Published 11/27/2022, 06:41 AM
Updated 11/27/2022, 07:04 AM
©  Reuters

By Noreen Burke

Investing.com -- Friday’s U.S. jobs report for November will be the main highlight of the coming week as investors remain hopeful that the Federal Reserve will soon slow the pace of rate hikes. Remarks by Fed Chair Jerome Powell mid-week will be closely watched. Eurozone inflation data will also be in the spotlight, as will PMI data out of China amid concerns over a resurgence of COVID cases there. Here’s what you need to know to start your week.

  1. Nonfarm payrolls

Expectations that the Fed may soon slow the pace of its aggressive rate hikes were boosted by last week’s minutes from the central bank’s November meeting. Friday’s U.S. jobs report for November will put those expectations to the test.

Economists are expecting the U.S. economy to have added 200,000 new jobs, in what would be the smallest increase since December 2020.

The jobs report is also expected to show that growth in average hourly earnings is moderating, while the unemployment rate is expected to hold steady just above a five-decade low at 3.7%.

It will be the last nonfarm payrolls report before the Fed’s final meeting of the year in December.

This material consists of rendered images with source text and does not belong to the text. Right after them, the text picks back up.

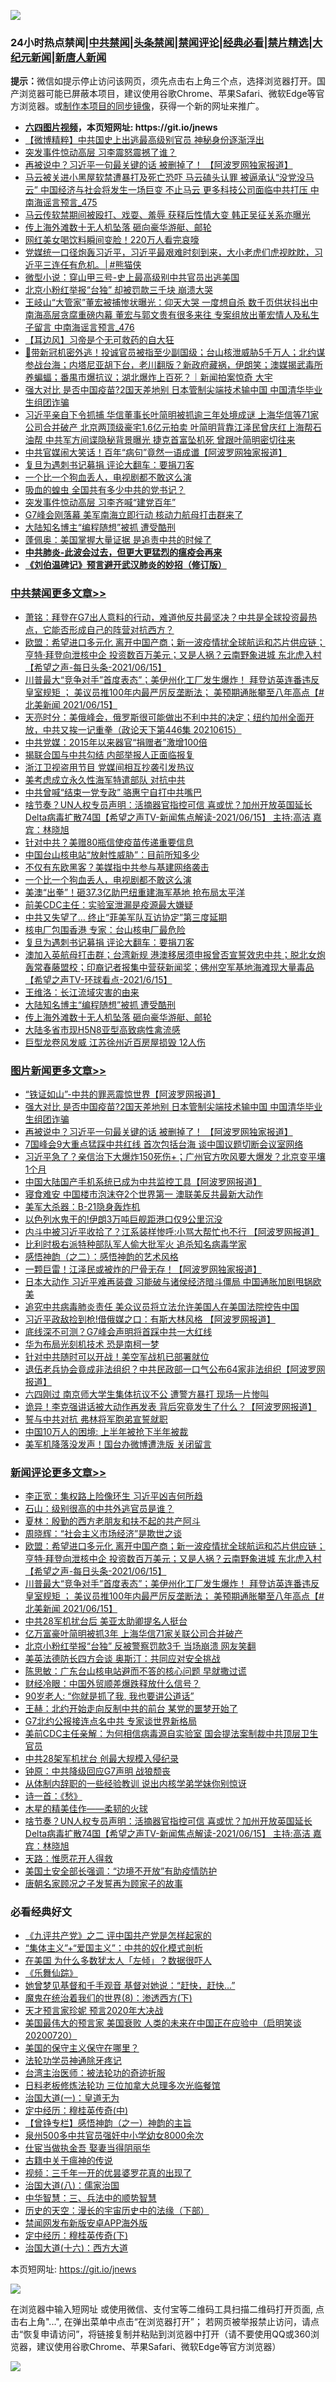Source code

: ![](https://raw.githubusercontent.com/fqnews/bnews/master/64photo/fqnews-qr.jpg)

<div id="tt">
<h3>24小时热点禁闻|<a href="#%E4%B8%AD%E5%85%B1%E7%A6%81%E9%97%BB%E6%9B%B4%E5%A4%9A%E6%96%87%E7%AB%A0">中共禁闻</a>|<a href="#%E5%9B%BE%E7%89%87%E6%96%B0%E9%97%BB%E6%9B%B4%E5%A4%9A%E6%96%87%E7%AB%A0">头条禁闻</a>|<a href="#%E6%96%B0%E9%97%BB%E8%AF%84%E8%AE%BA%E6%9B%B4%E5%A4%9A%E6%96%87%E7%AB%A0">禁闻评论|<a href="#%E5%BF%85%E7%9C%8B%E7%BB%8F%E5%85%B8%E5%A5%BD%E6%96%87">经典必看|<a href="/video.md#%E7%A6%81%E7%89%87%E7%B2%BE%E9%80%89">禁片精选</a>|<a href="https://github.com/fqnews/djy/blob/master/gb/nf1351518.md#1">大纪元新闻</a>|<a href="https://github.com/fqnews/ntdtv/blob/master/gb/prog204.md#1">新唐人新闻</a></h3>
<div><b>提示：</b>微信如提示停止访问该网页，须先点击右上角三个点，选择浏览器打开。国产浏览器可能已屏蔽本项目，建议使用谷歌Chrome、苹果Safari、微软Edge等官方浏览器。或<a href="https://github.com/fqnews/bnews/blob/master/%E5%88%B6%E4%BD%9Cgit%E7%A6%81%E9%97%BB%E9%95%9C%E5%83%8F.md">制作本项目的同步镜像</a>，获得一个新的网址来推广。</div>
<ul>
<li><b><a href="http://d1.bdrive.tk/64.mp4" target="_blank">六四图片视频</a>，本页短网址: https://git.io/jnews</b></li>
<li><a href="/comments/20210615/1567037.md">【微博精粹】中共国史上出逃最高级别官员 神秘身份逐渐浮出</a></li>
<li><a href="/cnnews/20210615/1567205.md">突发事件惊动高层 习李震怒震撼了谁？</a></li>
<li><a href="/topimagenews/20210615/1567099.md">再被说中？习近平一句最关键的话 被删掉了！ 【阿波罗网独家报道】</a></li>
<li><a href="/comments/20210615/1567094.md">马云被关进小黑屋软禁遭暴打及死亡恐吓 马云磕头认罪 被逼承认“没党没马云” 中国经济与社会将发生一场巨变 不止马云 更多科技公司面临中共打压 中南海谣言预言_475</a></li>
<li><a href="/comments/20210615/1567096.md">马云传软禁期间被殴打、戏耍、羞辱 获释后性情大变 韩正吴征关系亦曝光</a></li>
<li><a href="/cbnews/20210615/1567372.md">传上海外滩数十无人机坠落 砸向豪华游艇、邮轮</a></li>
<li><a href="/cbnews/20210615/1567195.md">网红美女喝饮料瞬间变脸！220万人看完哀嚎</a></li>
<li><a href="/comments/20210615/1567415.md">党媒统一口径炮轰习近平，习近平最艰难时刻到来，大小老虎们虎视眈眈，习近平三连任有危机。│#熊猫侠</a></li>
<li><a href="/cbnews/20210615/1567127.md">微型小说：穿山甲三号-史上最高级别中共官员出逃美国</a></li>
<li><a href="/cbnews/20210615/1567225.md">北京小粉红举报“台独” 却被罚款三千块 崩溃大哭</a></li>
<li><a href="/comments/20210616/1567519.md">王岐山“大管家”董宏被捕惨状曝光：仰天大哭 一度想自杀 数千页供状抖出中南海高层贪腐重磅内幕 董宏与郭文贵有很多来往 专案组放出董宏情人及私生子留言 中南海谣言预言_476</a></li>
<li><a href="/headline/20210615/1567221.md">【耳边风】习帝是个无可救药的自大狂</a></li>
<li><a href="/bannedvideo/20210615/1567123.md">🚨带新冠机密外逃！投诚官员被指至少副国级；台山核泄威胁5千万人；北约谋参战台海；内塔尼亚胡下台，老川翻版？新政府藏祸，伊朗笑；澳媒揭武毒所养蝙蝠；番禺市爆抗议；湖北爆炸上百死？｜新闻拍案惊奇 大宇</a></li>
<li><a href="/topimagenews/20210615/1567286.md">强大对比 是否中国疫苗?2国天差地别 日本管制尖端技术输中国 中国清华毕业生组团诈骗</a></li>
<li><a href="/comments/20210615/1567113.md">习近平亲自下令抓捕 华信董事长叶简明被抓逾三年处境成谜 上海华信等71家公司合并破产 北京两顶级豪宅1.6亿元拍卖 叶简明背靠江泽民曾庆红上海帮石油帮 中共军方间谍隐秘背景曝光 捷克首富坠机死 曾跟叶简明密切往来</a></li>
<li><a href="/cnnews/20210615/1567185.md">中共官媒闹大笑话！百年“病句”竟然一语成谶【阿波罗网独家报道】</a></li>
<li><a href="/cbnews/20210616/1567521.md">复旦为遇刺书记募捐 评论大翻车：要捐刀客</a></li>
<li><a href="/cbnews/20210616/1567546.md">一个比一个狗血丢人，电视剧都不敢这么演</a></li>
<li><a href="/cnnews/20210615/1567126.md">吸血的蝗虫 全国共有多少中共的党书记？</a></li>
<li><a href="/cbnews/20210615/1567354.md">突发事件惊动高层 习李齐喊“建党百年”</a></li>
<li><a href="/cbnews/20210615/1567212.md">G7峰会刚落幕 美军南海立即行动 核动力航母打击群来了</a></li>
<li><a href="/cbnews/20210615/1567381.md">大陆知名博主“编程随想”被抓 遭受酷刑</a></li>
<li><a href="/cbnews/20210615/1567137.md">蓬佩奥：美国掌握大量证据 是追责中共的时候了</a></li>
<li><b><a href="/comments/20200211/1275071.md" target="_blank">中共肺炎-此波会过去，但更大更猛烈的瘟疫会再来</a></b></li>
<li><b><a href="/comments/20200207/1272816.md" target="_blank">《刘伯温碑记》预言避开武汉肺炎的妙招（修订版）</a></b></li>
</ul>
</div>

<div class="catlist">
<h3><a href="/cbnews/" target="_blank">中共禁闻</a><span><a href="/cbnews/" target="_blank" rel="nofollow">更多文章>></a></span></h3>
<ul>
<li><a href="/cbnews/20210616/1567713.md" target="_blank">萧铭：拜登在G7出人意料的行动，难道他反共最坚决？中共是全球投资最热点，它能否形成自己的阵营对抗西方？</a></li>
<li><a href="/comments/20210616/1567712.md" target="_blank">欧盟：希望进口多元化 离开中国产商；新一波疫情扰全球航运和芯片供应链；亨特·拜登向泄核中企 投资数百万美元；又是人祸？云南野象进城 东北虎入村【希望之声-每日头条-2021/06/15】</a></li>
<li><a href="/comments/20210616/1567711.md" target="_blank">川普最大“竞争对手”首度表态”；美伊州化工厂发生爆炸！ 拜登访英连番违反皇室规矩 ； 美议员推100年内最严厉反垄断法； 美预期通胀攀至八年高点【#北美新闻  2021/06/15】</a></li>
<li><a href="/cbnews/20210616/1567673.md" target="_blank">天亮时分：美俄峰会，俄罗斯很可能做出不利中共的决定；纽约加州全面开放，中共又挨一记重拳（政论天下第446集 20210615）</a></li>
<li><a href="/cbnews/20210616/1567659.md" target="_blank">中共党媒：2015年以来器官“捐赠者”激增100倍</a></li>
<li><a href="/cbnews/20210616/1567637.md" target="_blank">揭联合国与中共勾结 内部举报人正面临报复</a></li>
<li><a href="/cbnews/20210616/1567636.md" target="_blank">浙江卫视盗用节目 党媒间相互抄袭引发热议</a></li>
<li><a href="/cbnews/20210616/1567629.md" target="_blank">美考虑成立永久性海军特遣部队 对抗中共</a></li>
<li><a href="/cbnews/20210616/1567628.md" target="_blank">中共曾喊“结束一党专政” 骆惠宁自打中共嘴巴</a></li>
<li><a href="/comments/20210616/1567627.md" target="_blank">啥节奏？UN人权专员声明：活摘器官指控可信  喜或忧？加州开放英国延长Delta病毒扩散74国【希望之声TV-新闻焦点解读-2021/06/15】 主持:高洁  嘉宾：林晓旭</a></li>
<li><a href="/cbnews/20210616/1567617.md" target="_blank">针对中共？美赠80瓶信使疫苗传递重要信息</a></li>
<li><a href="/cbnews/20210616/1567616.md" target="_blank">中国台山核电站“放射性威胁”：目前所知多少</a></li>
<li><a href="/cbnews/20210616/1567581.md" target="_blank">不仅有东欧黑客？美媒指中共参与基建网络袭击</a></li>
<li><a href="/cbnews/20210616/1567546.md" target="_blank">一个比一个狗血丢人，电视剧都不敢这么演</a></li>
<li><a href="/cbnews/20210616/1567525.md" target="_blank">美澳“出拳”！砸37.3亿助巴纽重建海军基地 抢布局太平洋</a></li>
<li><a href="/cbnews/20210616/1567524.md" target="_blank">前美CDC主任：实验室泄漏是疫源最大嫌疑</a></li>
<li><a href="/cbnews/20210616/1567523.md" target="_blank">中共又失望了… 终止“菲美军队互访协定”第三度延期</a></li>
<li><a href="/cbnews/20210616/1567522.md" target="_blank">核电厂包围香港 专家：台山核电厂最危险</a></li>
<li><a href="/cbnews/20210616/1567521.md" target="_blank">复旦为遇刺书记募捐 评论大翻车：要捐刀客</a></li>
<li><a href="/comments/20210616/1567483.md" target="_blank">澳加入英航母打击群；台湾新规 港澳移居须申报曾否宣誓效忠中共；脱北女炮轰常春藤盟校；印裔记者报集中营获新闻奖；佛州空军基地海滩现大量毒品【希望之声TV-环球看点-2021/6/15】</a></li>
<li><a href="/cbnews/20210615/1567386.md" target="_blank">王维洛：长江流域灾害的由来</a></li>
<li><a href="/cbnews/20210615/1567381.md" target="_blank">大陆知名博主“编程随想”被抓 遭受酷刑</a></li>
<li><a href="/cbnews/20210615/1567372.md" target="_blank">传上海外滩数十无人机坠落 砸向豪华游艇、邮轮</a></li>
<li><a href="/cbnews/20210615/1567371.md" target="_blank">大陆多省市现H5N8亚型高致病性禽流感</a></li>
<li><a href="/cbnews/20210615/1567362.md" target="_blank">巨型龙卷风发威 江苏徐州近百房屋损毁 12人伤</a></li>

</ul>
</div>
<div class="catlist">
<h3><a href="/topimagenews/" target="_blank">图片新闻</a><span><a href="/topimagenews/" target="_blank" rel="nofollow">更多文章>></a></span></h3>
<ul>
<li><a href="/topimagenews/20210616/1567674.md" target="_blank">“铁证如山”-中共的罪恶震惊世界【阿波罗网报道】</a></li>
<li><a href="/topimagenews/20210615/1567286.md" target="_blank">强大对比 是否中国疫苗?2国天差地别 日本管制尖端技术输中国 中国清华毕业生组团诈骗</a></li>
<li><a href="/topimagenews/20210615/1567099.md" target="_blank">再被说中？习近平一句最关键的话 被删掉了！ 【阿波罗网独家报道】</a></li>
<li><a href="/topimagenews/20210614/1566582.md" target="_blank">7国峰会9大重点猛踩中共红线 首次包括台海 谈中国议题切断会议室网络</a></li>
<li><a href="/topimagenews/20210614/1566288.md" target="_blank">习近平急了？亲信治下大爆炸150死伤+；广州官方吹风要大爆发？北京变平壤1个月</a></li>
<li><a href="/topimagenews/20210614/1566204.md" target="_blank">中国大陆国产手机系统已成为中共监控工具【阿波罗网报道】</a></li>
<li><a href="/topimagenews/20210614/1566191.md" target="_blank">寝食难安 中国楼市泡沫夺2个世界第一 澳联美反共最新大动作</a></li>
<li><a href="/topimagenews/20210613/1565974.md" target="_blank">美军大杀器：B-21隐身轰炸机</a></li>
<li><a href="/topimagenews/20210613/1565965.md" target="_blank">以色列水鬼干的!伊朗3万吨巨舰距港口仅9公里沉没</a></li>
<li><a href="/topimagenews/20210613/1565945.md" target="_blank">内斗中被习近平收拾了？江系装样惨呼:小骂大帮忙也不行 【阿波罗网报道】</a></li>
<li><a href="/topimagenews/20210613/1565758.md" target="_blank">比利时极右派特种部队军人偷大批军火 追杀知名病毒学家</a></li>
<li><a href="/comments/20210612/1565472.md" target="_blank">感悟神韵（之二）：感悟神韵的艺术风格</a></li>
<li><a href="/topimagenews/20210612/1565301.md" target="_blank">一颗巨雷！江泽民或被炸的尸骨无存！【阿波罗网独家报道】</a></li>
<li><a href="/topimagenews/20210611/1564833.md" target="_blank">日本大动作 习近平难再装聋 习能破与诸侯经济暗斗僵局 中国通胀加剧甩锅欧美</a></li>
<li><a href="/topimagenews/20210611/1564685.md" target="_blank">追究中共病毒肺炎责任 美众议员将立法允许美国人在美国法院控告中国</a></li>
<li><a href="/topimagenews/20210611/1564647.md" target="_blank">习近平政敌捡到枪!借俄媒之口：有斯大林风格 【阿波罗网报道】</a></li>
<li><a href="/topimagenews/20210609/1563248.md" target="_blank">底线深不可测？G7峰会声明将首踩中共一大红线</a></li>
<li><a href="/topimagenews/20210609/1563122.md" target="_blank">华为布局光刻机技术 恐是南柯一梦</a></li>
<li><a href="/topimagenews/20210608/1562813.md" target="_blank">针对中共随时可以开战！美空军战机已部署就位</a></li>
<li><a href="/topimagenews/20210608/1562650.md" target="_blank">退伍老兵协会竟成非法组织？中共民政部一口气公布64家非法组织【阿波罗网报道】</a></li>
<li><a href="/topimagenews/20210608/1562320.md" target="_blank">六四刚过 南京师大学生集体抗议不公 遭警方暴打 现场一片惨叫</a></li>
<li><a href="/topimagenews/20210608/1562319.md" target="_blank">诡异！李克强讲话被大动作再发表 背后究竟发生了什么？【阿波罗网报道】</a></li>
<li><a href="/topimagenews/20210608/1562318.md" target="_blank">誓与中共对抗 弗林将军胞弟宣誓就职</a></li>
<li><a href="/topimagenews/20210608/1562317.md" target="_blank">中国10万人的困境: 上半年被抢下半年被裁</a></li>
<li><a href="/topimagenews/20210608/1562316.md" target="_blank">美军机降落没发声！国台办微博遭洗版 关闭留言</a></li>

</ul>
</div>
<div class="catlist">
<h3><a href="/comments/" target="_blank">新闻评论</a><span><a href="/comments/" target="_blank" rel="nofollow">更多文章>></a></span></h3>
<ul>
<li><a href="/comments/20210616/1567724.md" target="_blank">李正宽：集权路上险像环生 习近平凶吉何所趋</a></li>
<li><a href="/comments/20210616/1567723.md" target="_blank">石山：级别很高的中共外逃官员是谁？</a></li>
<li><a href="/comments/20210616/1567722.md" target="_blank">夏林：殷勤的西方老朋友和扶不起的共产阿斗</a></li>
<li><a href="/comments/20210616/1567721.md" target="_blank">周晓辉：“社会主义市场经济”是欺世之谈</a></li>
<li><a href="/comments/20210616/1567712.md" target="_blank">欧盟：希望进口多元化 离开中国产商；新一波疫情扰全球航运和芯片供应链；亨特·拜登向泄核中企 投资数百万美元；又是人祸？云南野象进城 东北虎入村【希望之声-每日头条-2021/06/15】</a></li>
<li><a href="/comments/20210616/1567711.md" target="_blank">川普最大“竞争对手”首度表态”；美伊州化工厂发生爆炸！ 拜登访英连番违反皇室规矩 ； 美议员推100年内最严厉反垄断法； 美预期通胀攀至八年高点【#北美新闻  2021/06/15】</a></li>
<li><a href="/comments/20210616/1567710.md" target="_blank">中共28军机扰台后 美亚太助卿提名人挺台</a></li>
<li><a href="/comments/20210616/1567708.md" target="_blank">亿万富豪叶简明被抓3年 上海华信71家关联公司合并破产</a></li>
<li><a href="/comments/20210616/1567707.md" target="_blank">北京小粉红举报“台独” 反被警察罚款3千 当场崩溃 网友笑翻</a></li>
<li><a href="/comments/20210616/1567701.md" target="_blank">美英法德防长四方会谈 奥斯汀：共同应对安全挑战</a></li>
<li><a href="/comments/20210616/1567694.md" target="_blank">陈思敏：广东台山核电站避而不答的核心问题 早就撒过谎</a></li>
<li><a href="/comments/20210616/1567693.md" target="_blank">财经冷眼：中国外贸顺差爆跌释放什么信号？</a></li>
<li><a href="/comments/20210616/1567687.md" target="_blank">90岁老人: “你就是抓了我, 我也要讲公道话”</a></li>
<li><a href="/comments/20210616/1567682.md" target="_blank">王赫：北约开始走向反制中共的前台 某党的噩梦开始了</a></li>
<li><a href="/comments/20210616/1567677.md" target="_blank">G7北约公报接连点名中共 专家谈世界新格局</a></li>
<li><a href="/comments/20210616/1567676.md" target="_blank">美前CDC主任亲解：为何相信病毒源自实验室 国会提法案制裁中共顶层卫生官员</a></li>
<li><a href="/comments/20210616/1567675.md" target="_blank">中共28架军机扰台 创最大规模入侵纪录</a></li>
<li><a href="/comments/20210616/1567665.md" target="_blank">钟原：中共降级回应G7声明 战狼颓丧</a></li>
<li><a href="/comments/20210616/1567664.md" target="_blank">从体制内辞职的一些经验教训 说出内核学弟学妹你别惊讶</a></li>
<li><a href="/comments/20210616/1567635.md" target="_blank">诗一首：《愁》</a></li>
<li><a href="/comments/20210616/1567633.md" target="_blank">木星的精美佳作——柔韧的火球</a></li>
<li><a href="/comments/20210616/1567627.md" target="_blank">啥节奏？UN人权专员声明：活摘器官指控可信  喜或忧？加州开放英国延长Delta病毒扩散74国【希望之声TV-新闻焦点解读-2021/06/15】 主持:高洁  嘉宾：林晓旭</a></li>
<li><a href="/comments/20210616/1567615.md" target="_blank">天路：惟愿花开人得救</a></li>
<li><a href="/comments/20210616/1567612.md" target="_blank">美国土安全部长强调：“边境不开放”有助疫情防护</a></li>
<li><a href="/comments/20210616/1567611.md" target="_blank">唐朝名家顾况之子发誓再为顾家子的故事</a></li>

</ul>
</div>

<div class="catlist">
<h3>必看经典好文</h3>
<ul>
<li><a href="/bookonline/20131116/201055.md" target="_blank">《九评共产党》之二 评中国共产党是怎样起家的</a></li>
<li><a href="/comments/20201007/1409565.md" target="_blank">“集体主义”+“爱国主义”：中共的奴化模式剖析</a></li>
<li><a href="/comments/20200427/1319933.md" target="_blank">在美国 为什么多数犹太人「左倾」？数据很吓人</a></li>
<li><a href="/comments/20200527/783191.md" target="_blank">《乐舞仙踪》</a></li>
<li><a href="/cnnews/20210420/1529760.md" target="_blank">她曾梦见基督和千手观音 基督对她说：“赶快，赶快…”</a></li>
<li><a href="/topimagenews/20180527/948714.md" target="_blank">魔鬼在统治着我们的世界(8)：渗透西方(下)</a></li>
<li><a href="/topimagenews/20200513/1327828.md" target="_blank">天才预言家珍妮 预言2020年大决战</a></li>
<li><a href="/bannedvideo/20210227/1495046.md" target="_blank">美国最伟大的预言家 美国衰败 人类的未来在中国正在应验中（启明笑谈20200720）</a></li>
<li><a href="/lifebaike/20200520/1331379.md" target="_blank">美国的保守主义保守在哪里？</a></li>
<li><a href="/health/20170626/780263.md" target="_blank">法轮功学员神通除牙疼记</a></li>
<li><a href="/comments/20200801/1373219.md" target="_blank">台湾主治医师：被法轮功的奇迹折服</a></li>
<li><a href="/comments/20200531/1337359.md" target="_blank">日料老板修炼法轮功 三位加拿大总理多次光临餐馆</a></li>
<li><a href="/cbnews/20180307/911097.md" target="_blank">治国大道(一)：皇道无为</a></li>
<li><a href="/tculture/xiulian/20151105/467870.md" target="_blank">定中经历：穆桂英传奇(中)</a></li>
<li><a href="/comments/20210611/1564824.md" target="_blank">【曾铮专栏】感悟神韵（之一）神韵的主旨</a></li>
<li><a href="/comments/20200704/783272.md" target="_blank">泉州500多中共官员强奸中小学幼女8000余次</a></li>
<li><a href="/lifebaike/20161111/612348.md" target="_blank">仕宦当做执金吾 娶妻当得阴丽华</a></li>
<li><a href="/ccpdope/20200531/1337409.md" target="_blank">古籍中关于瘟神的传说</a></li>
<li><a href="/aomi/qiwen/20151223/484507.md" target="_blank">视频：三千年一开的优昙婆罗花真的出现了</a></li>
<li><a href="/cbnews/20190424/914482.md" target="_blank">治国大道(八)：儒家治国</a></li>
<li><a href="/comments/20200605/783248.md" target="_blank">中华智慧：三、兵法中的顺势智慧</a></li>
<li><a href="/tculture/20121025/73066.md" target="_blank">历史的天空：漫长的宇宙历史中的法缘（下部）</a></li>
<li><a href="/comments/20200627/783266.md" target="_blank">禁闻网发布新版安卓APP海外版</a></li>
<li><a href="/tculture/xiulian/20151108/468739.md" target="_blank">定中经历：穆桂英传奇(下)</a></li>
<li><a href="/comments/20201110/1428663.md" target="_blank">治国大道(十六)：西方大道</a></li>

</ul>
</div>

本页短网址: https://git.io/jnews

![](https://raw.githubusercontent.com/fqnews/bnews/master/64photo/fqnews-qr.jpg)

在浏览器中输入短网址 或使用微信、支付宝等二维码工具扫描二维码打开页面, 点击右上角"...", 在弹出菜单中点击“在浏览器打开”； 若网页被举报禁止访问，请点击“恢复申请访问”，将链接复制并粘贴到浏览器中打开（请不要使用QQ或360浏览器，建议使用谷歌Chrome、苹果Safari、微软Edge等官方浏览器）

![](https://raw.githubusercontent.com/fqnews/bnews/master/64photo/wx.jpg)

But investors have reason to remain cautious - five of the last six jobs reports have come in better than forecast and another strong reading could spell trouble for U.S. stocks.

  1. Fedspeak

Fed Chair Jerome Powell is to discuss the economic outlook during an appearance at the Brookings Institution on Wednesday.

While Powell has indicated that the Fed could shift to smaller rate hikes next month, he has also said rates ultimately may need to go higher than policymakers thought would be needed by next year.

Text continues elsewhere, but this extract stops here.